Rush was reviewing, for Art in America, parallel shows held at the Marian Goodman Gallery (B16) and Michael Werner Gallery (B9); both represent the artist's estate. Goodman, who met Broodthaers in London through the British artist Richard Hamilton in 1974, decided to open her own gallery on 57th Street in 1977 and launched with a posthumous Broodthaers show. “Meeting him was a life-changing experience,” Goodman told Rush. “It led me to start a gallery despite having little experience. Because of him, I just did it.” Goodman has brought a 1972 diptych by the artist to Art Basel.
Michael Werner, meanwhile, is bringing Quatre Cadres Rouges, Homard et Crabe (London) (1974-75) and Panneau de Moules (1968) to Art Basel. “Broodthaers took poetry and turned it into visual art,” says Gordon Veneklasen, the co-owner of the gallery. “He really was very special. The only reason he is not a household name is because of the language barrier and the fact that he communicated in French.”
Rush lamented the fact that no museum in New York has ever mounted a comprehensive Broodthaers survey (the only US retrospective held so far was organised by the Walker Art Center, Minneapolis, in 1989; it travelled to the Museum of Contemporary Art, Los Angeles, and the Carnegie Institute in Pittsburgh).

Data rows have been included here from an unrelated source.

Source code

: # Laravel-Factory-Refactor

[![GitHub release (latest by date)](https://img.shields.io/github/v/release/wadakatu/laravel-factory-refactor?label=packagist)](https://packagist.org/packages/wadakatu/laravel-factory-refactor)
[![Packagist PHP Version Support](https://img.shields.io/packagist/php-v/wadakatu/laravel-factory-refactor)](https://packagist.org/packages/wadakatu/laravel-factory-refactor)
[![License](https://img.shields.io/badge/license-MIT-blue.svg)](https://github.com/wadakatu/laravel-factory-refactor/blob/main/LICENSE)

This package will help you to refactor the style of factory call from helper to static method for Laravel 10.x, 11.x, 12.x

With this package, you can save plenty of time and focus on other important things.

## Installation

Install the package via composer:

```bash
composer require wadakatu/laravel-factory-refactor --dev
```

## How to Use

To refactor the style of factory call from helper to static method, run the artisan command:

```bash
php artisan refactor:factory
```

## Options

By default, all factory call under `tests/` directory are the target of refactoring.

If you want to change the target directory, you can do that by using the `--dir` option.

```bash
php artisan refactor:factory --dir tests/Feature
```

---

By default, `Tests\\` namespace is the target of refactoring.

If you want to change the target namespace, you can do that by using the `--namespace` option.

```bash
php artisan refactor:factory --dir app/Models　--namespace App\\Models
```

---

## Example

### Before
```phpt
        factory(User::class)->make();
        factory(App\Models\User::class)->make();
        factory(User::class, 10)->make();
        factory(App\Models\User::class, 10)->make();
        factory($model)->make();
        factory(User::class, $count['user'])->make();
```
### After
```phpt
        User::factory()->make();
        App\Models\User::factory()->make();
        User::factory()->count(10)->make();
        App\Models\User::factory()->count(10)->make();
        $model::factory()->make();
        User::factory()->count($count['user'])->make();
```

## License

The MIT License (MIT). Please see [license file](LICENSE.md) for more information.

This, however, is about to be remedied. A retrospective of works by Broodthaers is due to open at the Museum of Modern Art (MoMA) in New York next year (14 February-15 May 2016), co-organised by Christophe Cherix, the institution’s chief curator of prints and illustrated books. The show is planned to travel to the Museo Nacional Centro de Arte Reina Sofía in Madrid and the Kunstsammlung Nordrhein Westfalen in Düsseldorf.
MoMA's long-awaited overview is fuelling a Broodthaers revival. The artist’s installation A Winter Garden II (1974) is included in the main exhibition, All the World’s Futures, at this year’s Venice Biennale (until 22 November). Meanwhile, Martin Germann, the senior curator at SMAK (the Municipal Museum for Contemporary Art) in Ghent, says that the museum is working with the artist’s wife, Maria Gilissen Broodthaers, to create a permanent space called the “Broodthaerskabinet” for the institution’s Broodthaers collection. SMAK owns several works by the artist, including Miroir d’Époque Regency (1973).

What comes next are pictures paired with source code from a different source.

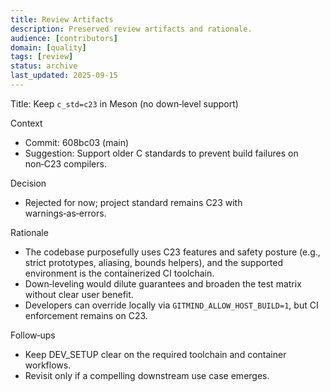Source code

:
 ```yaml
---
title: Review Artifacts
description: Preserved review artifacts and rationale.
audience: [contributors]
domain: [quality]
tags: [review]
status: archive
last_updated: 2025-09-15
---
```


Title: Keep `c_std=c23` in Meson (no down‑level support)

Context
- Commit: 608bc03 (main)
- Suggestion: Support older C standards to prevent build failures on non‑C23 compilers.

Decision
- Rejected for now; project standard remains C23 with warnings‑as‑errors.

Rationale
- The codebase purposefully uses C23 features and safety posture (e.g., strict prototypes, aliasing, bounds helpers), and the supported environment is the containerized CI toolchain.
- Down‑leveling would dilute guarantees and broaden the test matrix without clear user benefit.
- Developers can override locally via `GITMIND_ALLOW_HOST_BUILD=1`, but CI enforcement remains on C23.

Follow‑ups
- Keep DEV_SETUP clear on the required toolchain and container workflows.
- Revisit only if a compelling downstream use case emerges.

The Fridericianum museum in Kassel is marking the 60th anniversary of Documenta, which was founded in the German city in 1955, with a series of shows including a survey dedicated to Broodthaers, whose work was shown in four Documenta exhibitions (editions five, six, seven and ten).
The survey (17 July-11 October) features Broodthaers’s first piece, Le Pense-Bête (1964). Made when he was 40 years old, it consists of the artist’s final volume of poems embedded in plaster. The installations Un Jardin d’Hiver II (1974) and Salle Blanche (1975) are also included, along with five sections of Musée d’Art Moderne—Département des Aigles (1968-72).
This work, a fictional museum founded in Broodthaers’s home in Brussels in 1968, is also the centrepiece of an exhibition at Monnaie de Paris (until 5 July). The installation, presented in its most complete form to date, initially consisted of 12 sections encompassing prints, films, signage, drawings and photography. They were later shown in European locations including the Kunsthalle Düsseldorf.
The sprawling, seminal work was Broodthaers’s subversive take on the role of bureaucratic, cumbersome institutions. According to MoMA, “his museum represents a pioneering effort to dispute traditional museum practices by appropriating and altering them”.
In a 1974 interview with the poet and critic Freddy de Vree, Broodthaers explained how the concept came about. Shortly after the student protests in Paris in 1968, he invited colleagues, collectors and fellow artists to his studio to discuss “what was wrong in Belgium from an artistic point of view”—but there were only three chairs in his workshop. “I had the idea of calling a well-known transport company and asking to borrow some crates so that these people could sit down,” Broodthaers said. “These boxes arrived and I arranged them in quite a special way, precisely as one would arrange a work of art. And I said to myself: ‘But basically, this is what a museum is.’ This concerns the notion of a museum.”
The eagle (aigle) was the emblem of this semi-fictional institution. One part—La Section des Figures, L’Aigle de l’Oligocène à nos Jours (the eagle from the oligocene to the present)—consists of around 500 paintings, sculptures, objects and coins in the form of eagles. In Paris, it has been recreated for the first time for 43 years, featuring original items lent by the Victoria and Albert Museum in London and the Museo Nacional del Prado in Madrid, among other institutions.
Broodthaers was especially known for his irreverent take on capitalism. In a 1968 letter, in which he announced the opening of the Musée d’Art Moderne—Département des Aigles, Broodthaers said: “Don’t feel sold before you have been bought.” A turning point came in 1970, when the imaginary “museum” was put up for sale due to bankruptcy (the sale, part of the “Financial Section” of the installation, was announced on the cover of the Cologne Art Fair catalogue in 1971; it failed to find a buyer).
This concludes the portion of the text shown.